About this exercise: Please retype, character for character, the portion of the entries below that runs from the line containing "- [ThePrimeagen](https://github.com/ThePrimeagen)" to the last line.

(Rendered images with source text)
*** Begin section ***
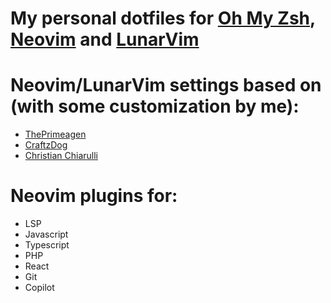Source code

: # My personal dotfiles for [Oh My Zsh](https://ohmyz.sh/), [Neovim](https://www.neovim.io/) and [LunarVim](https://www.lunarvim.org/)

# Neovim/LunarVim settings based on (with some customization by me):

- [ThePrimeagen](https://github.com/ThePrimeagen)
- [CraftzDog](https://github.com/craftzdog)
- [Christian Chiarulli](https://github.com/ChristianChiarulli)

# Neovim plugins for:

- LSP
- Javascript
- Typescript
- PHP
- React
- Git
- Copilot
*** End section ***
Solved problem:
- [ThePrimeagen](https://github.com/ThePrimeagen)
- [CraftzDog](https://github.com/craftzdog)
- [Christian Chiarulli](https://github.com/ChristianChiarulli)

# Neovim plugins for:

- LSP
- Javascript
- Typescript
- PHP
- React
- Git
- Copilot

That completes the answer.